Your task is to copy the data exactly while leaving out every picture.

[[ Records shown open ]]

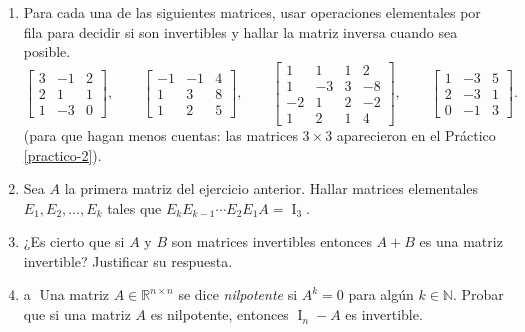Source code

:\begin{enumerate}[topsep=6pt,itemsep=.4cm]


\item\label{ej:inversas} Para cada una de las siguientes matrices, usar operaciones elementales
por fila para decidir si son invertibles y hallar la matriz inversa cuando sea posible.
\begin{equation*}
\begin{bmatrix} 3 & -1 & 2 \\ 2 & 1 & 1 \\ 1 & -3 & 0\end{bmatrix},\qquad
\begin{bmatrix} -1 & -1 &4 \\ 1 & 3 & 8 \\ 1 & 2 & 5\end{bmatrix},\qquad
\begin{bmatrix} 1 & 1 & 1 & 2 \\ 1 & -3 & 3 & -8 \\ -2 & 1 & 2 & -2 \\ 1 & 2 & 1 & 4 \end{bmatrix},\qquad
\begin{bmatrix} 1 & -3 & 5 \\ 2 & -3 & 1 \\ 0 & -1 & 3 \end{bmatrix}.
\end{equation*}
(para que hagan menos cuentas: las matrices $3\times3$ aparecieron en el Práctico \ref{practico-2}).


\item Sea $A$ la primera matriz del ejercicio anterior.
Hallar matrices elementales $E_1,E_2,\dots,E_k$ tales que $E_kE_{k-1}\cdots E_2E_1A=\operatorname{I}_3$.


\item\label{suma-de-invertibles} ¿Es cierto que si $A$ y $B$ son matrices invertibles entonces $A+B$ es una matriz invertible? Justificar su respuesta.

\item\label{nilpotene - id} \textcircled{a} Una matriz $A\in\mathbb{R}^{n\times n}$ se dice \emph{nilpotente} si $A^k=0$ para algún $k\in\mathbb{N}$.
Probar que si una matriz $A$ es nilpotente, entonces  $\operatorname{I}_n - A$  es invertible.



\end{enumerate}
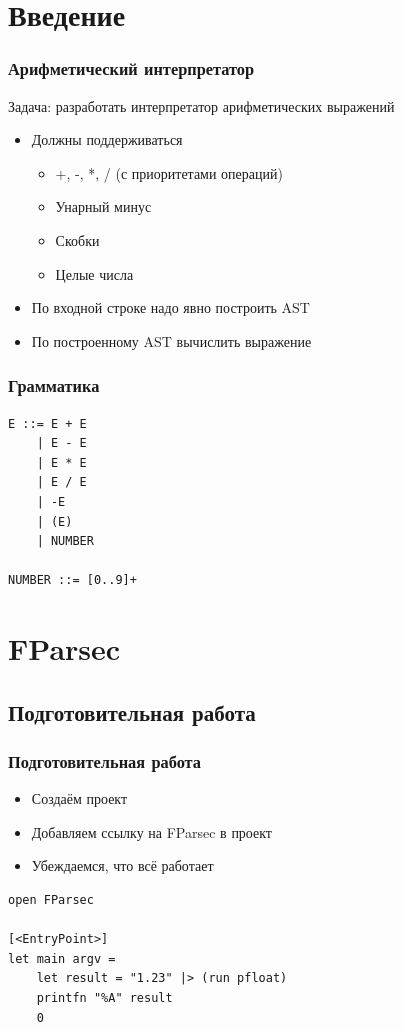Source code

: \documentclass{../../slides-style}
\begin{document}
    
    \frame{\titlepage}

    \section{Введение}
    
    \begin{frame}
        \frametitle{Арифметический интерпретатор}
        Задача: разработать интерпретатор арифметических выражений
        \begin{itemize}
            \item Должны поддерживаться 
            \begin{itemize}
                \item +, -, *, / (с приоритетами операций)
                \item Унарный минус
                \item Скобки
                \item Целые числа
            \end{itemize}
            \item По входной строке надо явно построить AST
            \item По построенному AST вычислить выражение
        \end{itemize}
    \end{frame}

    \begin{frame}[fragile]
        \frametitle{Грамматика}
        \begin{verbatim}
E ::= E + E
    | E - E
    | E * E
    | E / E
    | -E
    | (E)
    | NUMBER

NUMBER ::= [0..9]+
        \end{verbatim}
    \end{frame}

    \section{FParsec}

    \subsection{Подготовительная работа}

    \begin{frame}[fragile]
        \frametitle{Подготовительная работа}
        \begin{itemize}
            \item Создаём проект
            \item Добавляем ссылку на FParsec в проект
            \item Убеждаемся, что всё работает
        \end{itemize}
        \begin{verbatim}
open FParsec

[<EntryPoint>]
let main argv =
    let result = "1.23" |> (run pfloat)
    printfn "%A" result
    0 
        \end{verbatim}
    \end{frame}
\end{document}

[[ Records shown closed ]]

* _Expected answer_
Source code

:\begin{enumerate}[topsep=6pt,itemsep=.4cm]


\item\label{ej:inversas} Para cada una de las siguientes matrices, usar operaciones elementales
por fila para decidir si son invertibles y hallar la matriz inversa cuando sea posible.
\begin{equation*}
\begin{bmatrix} 3 & -1 & 2 \\ 2 & 1 & 1 \\ 1 & -3 & 0\end{bmatrix},\qquad
\begin{bmatrix} -1 & -1 &4 \\ 1 & 3 & 8 \\ 1 & 2 & 5\end{bmatrix},\qquad
\begin{bmatrix} 1 & 1 & 1 & 2 \\ 1 & -3 & 3 & -8 \\ -2 & 1 & 2 & -2 \\ 1 & 2 & 1 & 4 \end{bmatrix},\qquad
\begin{bmatrix} 1 & -3 & 5 \\ 2 & -3 & 1 \\ 0 & -1 & 3 \end{bmatrix}.
\end{equation*}
(para que hagan menos cuentas: las matrices $3\times3$ aparecieron en el Práctico \ref{practico-2}).


\item Sea $A$ la primera matriz del ejercicio anterior.
Hallar matrices elementales $E_1,E_2,\dots,E_k$ tales que $E_kE_{k-1}\cdots E_2E_1A=\operatorname{I}_3$.


\item\label{suma-de-invertibles} ¿Es cierto que si $A$ y $B$ son matrices invertibles entonces $A+B$ es una matriz invertible? Justificar su respuesta.

\item\label{nilpotene - id} \textcircled{a} Una matriz $A\in\mathbb{R}^{n\times n}$ se dice \emph{nilpotente} si $A^k=0$ para algún $k\in\mathbb{N}$.
Probar que si una matriz $A$ es nilpotente, entonces  $\operatorname{I}_n - A$  es invertible.



\end{enumerate}
Source code

: \documentclass{../../slides-style}
\begin{document}
    
    \frame{\titlepage}

    \section{Введение}
    
    \begin{frame}
        \frametitle{Арифметический интерпретатор}
        Задача: разработать интерпретатор арифметических выражений
        \begin{itemize}
            \item Должны поддерживаться 
            \begin{itemize}
                \item +, -, *, / (с приоритетами операций)
                \item Унарный минус
                \item Скобки
                \item Целые числа
            \end{itemize}
            \item По входной строке надо явно построить AST
            \item По построенному AST вычислить выражение
        \end{itemize}
    \end{frame}

    \begin{frame}[fragile]
        \frametitle{Грамматика}
        \begin{verbatim}
E ::= E + E
    | E - E
    | E * E
    | E / E
    | -E
    | (E)
    | NUMBER

NUMBER ::= [0..9]+
        \end{verbatim}
    \end{frame}

    \section{FParsec}

    \subsection{Подготовительная работа}

    \begin{frame}[fragile]
        \frametitle{Подготовительная работа}
        \begin{itemize}
            \item Создаём проект
            \item Добавляем ссылку на FParsec в проект
            \item Убеждаемся, что всё работает
        \end{itemize}
        \begin{verbatim}
open FParsec

[<EntryPoint>]
let main argv =
    let result = "1.23" |> (run pfloat)
    printfn "%A" result
    0 
        \end{verbatim}
    \end{frame}
\end{document}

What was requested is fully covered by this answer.